Donald Trump continued his complete takeover of the GOP as his own personal party, again saying Thursday that if Republicans don't find a way to "fix" the election that was "stolen" from him, that it would be a shame if Trump voters didn't show up at the polls anymore.
Former president Donald Trump has in the past week threatened electoral defeat for Republicans who dismiss his election falsehoods, inserted himself into the Virginia governor’s race to the delight of Democrats, and promised to root out disloyal GOP officials in legislative primaries in Arizona and Michigan.
With more than a year to go before the midterm elections, the former president is leaving no corner of the party untouched as he moves to assert his dominance, both in public and behind the scenes. His stepped-up efforts create a conundrum for many of the party’s strategists and lawmakers, who believe they could have a banner election year in 2022 if they keep the focus on President Biden and his agenda.
But Trump has repeatedly turned the focus back onto the 2020 election. He moved into new territory Wednesday when he released a statement threatening the GOP with ballot-box repercussions if candidates do not embrace his false claims that the White House race was rigged.
“If we don’t solve the Presidential Election Fraud of 2020 (which we have thoroughly and conclusively documented), Republicans will not be voting in ’22 or ’24,” Trump said, part of a barrage of statements on the election and the Jan. 6 Capitol attack that he sent out this week. “It is the single most important thing for Republicans to do.”
The former president’s threat drew winces among GOP operatives and U.S. senators gathered for a donor retreat for the National Republican Senatorial Committee (NRSC) in Palm Beach, Fla., this week.

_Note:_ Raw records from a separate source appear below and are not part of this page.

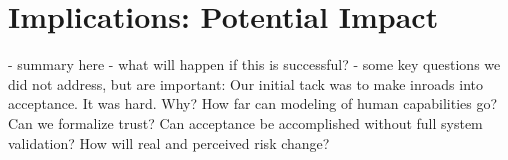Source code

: 
\section*{Implications: Potential Impact}


- summary here
- what will happen if this is successful?
- some key questions we did not address, but are important:
Our initial tack was to make inroads into acceptance.  It was hard.  Why?
How far can modeling of human capabilities go? 
Can we formalize trust?
Can acceptance be accomplished without full system validation?
How will real and perceived risk change?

Many still blame Trump for the loss of two U.S. Senate seats in Georgia in runoff elections early this year, saying his false claims of fraudulent ballots kept people from coming to the polls.

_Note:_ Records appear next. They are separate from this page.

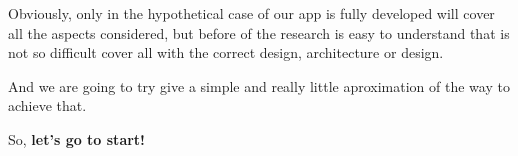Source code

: \begin{flushleft}
Obviously, only in the hypothetical case of our app is fully developed will cover
all the aspects considered, but before of the research is easy to understand that
is not so difficult cover all with the correct design, architecture or design.

\bigskip
And we are going to try give a simple and really little aproximation of the way
to achieve that.

So, \textbf{let's go to start!}
\end{flushleft}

“It gives everyone cold sweats over the Georgia situation and the prospect he could have some impact again,” said one top party strategist, who like others interviewed for this report, spoke on the condition of anonymity to describe private conversations.
Already, many GOP candidates are following Trump’s lead, echoing false allegations that the election results were manipulated and raising the prospect that fraud will taint other elections.
In a private speech at the retreat Thursday, Trump cast himself as the GOP’s savior, saying he had brought the party back from the brink of disaster and helped Republicans hold seats on Capitol Hill — failing to mention that the party lost the White House and control of both the House and Senate under his presidency.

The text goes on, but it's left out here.